→ **EXERCISE REQUIREMENTS**: Check each line of the material for the string "dengan", then give only how many lines have it.

→ **INPUT MATERIAL**:
┌────────
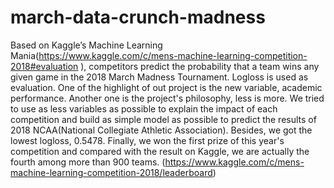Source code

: # march-data-crunch-madness
Based on Kaggle’s Machine Learning Mania(https://www.kaggle.com/c/mens-machine-learning-competition-2018#evaluation ), competitors predict the probability that a team wins any given game in the 2018 March Madness Tournament. Logloss is used as evaluation.  One of the highlight of out project is the new variable, academic performance. Another one is the project's philosophy, less is more. We tried to use as less variables as possible to explain the impact of each competition and build as simple model as possible to predict the results of 2018 NCAA(National Collegiate Athletic Association). Besides, we got the lowest logloss, 0.5478. Finally, we won the first prize of this year's competition and compared with the result on Kaggle, we are actually the fourth among more than 900 teams. (https://www.kaggle.com/c/mens-machine-learning-competition-2018/leaderboard) 

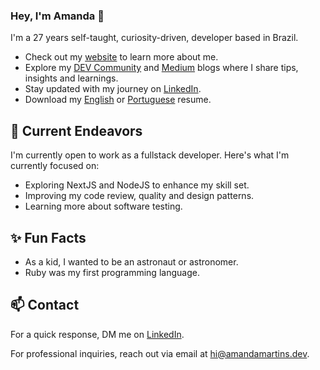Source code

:### Hey, I'm Amanda 👋 

I'm a 27 years self-taught, curiosity-driven, developer based in Brazil. 

- Check out my [website](https://www.amandamartins.dev) to learn more about me.
- Explore my [DEV Community](https://dev.to/amandamxavier) and [Medium](https://medium.com/@amandamxavier) blogs where I share tips, insights and learnings.
- Stay updated with my journey on [LinkedIn](https://www.linkedin.com/in/amandamxavier).
- Download my [English](https://github.com/amandamxavier/resume/raw/main/files/Resume.pdf) or [Portuguese](https://github.com/amandamxavier/resume/raw/main/files/Currículo.pdf) resume.

## 🔭 Current Endeavors 

I'm currently open to work as a fullstack developer. Here's what I'm currently focused on:

- Exploring NextJS and NodeJS to enhance my skill set.
- Improving my code review, quality and design patterns.
- Learning more about software testing.

## ✨ Fun Facts 

- As a kid, I wanted to be an astronaut or astronomer.
- Ruby was my first programming language.

## 📫 Contact

 For a quick response, DM me on [LinkedIn](https://www.linkedin.com/in/amandamxavier). 
 
 For professional inquiries, reach out via email at [hi@amandamartins.dev](mailto:hi@amandamartins.dev). 

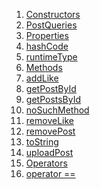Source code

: 1.  [Constructors](./PostQueries-class.md)
2.  [PostQueries](./PostQueries/PostQueries.md)
3.  [Properties](./PostQueries-class.md)
4.  [hashCode](https://api.flutter.dev/flutter/dart-core/Object/hashCode.html)
5.  [runtimeType](https://api.flutter.dev/flutter/dart-core/Object/runtimeType.html)
6.  [Methods](./PostQueries-class.md)
7.  [addLike](./PostQueries/addLike.md)
8.  [getPostById](./PostQueries/getPostById.md)
9.  [getPostsById](./PostQueries/getPostsById.md)
10. [noSuchMethod](https://api.flutter.dev/flutter/dart-core/Object/noSuchMethod.html)
11. [removeLike](./PostQueries/removeLike.md)
12. [removePost](./PostQueries/removePost.md)
13. [toString](https://api.flutter.dev/flutter/dart-core/Object/toString.html)
14. [uploadPost](./PostQueries/uploadPost.md)
15. [Operators](./PostQueries-class.md)
16. [operator
    ==](https://api.flutter.dev/flutter/dart-core/Object/operator_equals.html)
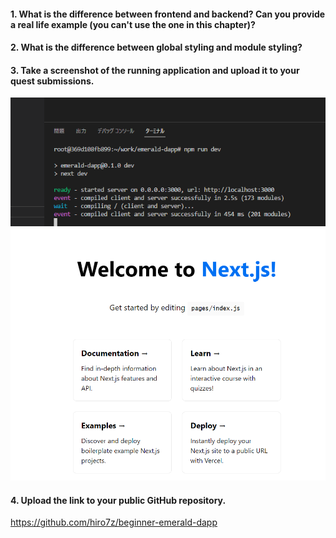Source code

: #### 1. What is the difference between frontend and backend? Can you provide a real life example (you can't use the one in this chapter)?

#### 2. What is the difference between global styling and module styling?

#### 3. Take a screenshot of the running application and upload it to your quest submissions.

![day1-3-1](https://github.com/hiro7z/beginner-emerald-dapp/blob/main/quests/chapter1.0/day1-3-1.PNG)
![day1-3-2](https://github.com/hiro7z/beginner-emerald-dapp/blob/main/quests/chapter1.0/day1-3-2.PNG)


#### 4. Upload the link to your public GitHub repository.
https://github.com/hiro7z/beginner-emerald-dapp

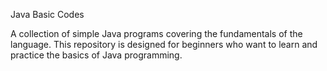 Java Basic Codes

A collection of simple Java programs covering the fundamentals of the language.
This repository is designed for beginners who want to learn and practice the basics of Java programming.
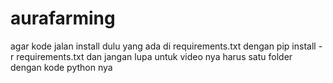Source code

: # aurafarming
agar kode jalan install dulu yang ada di requirements.txt dengan pip install -r requirements.txt
dan jangan lupa untuk video nya harus satu folder dengan kode python nya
└────────
→ **RESPONSE**: 2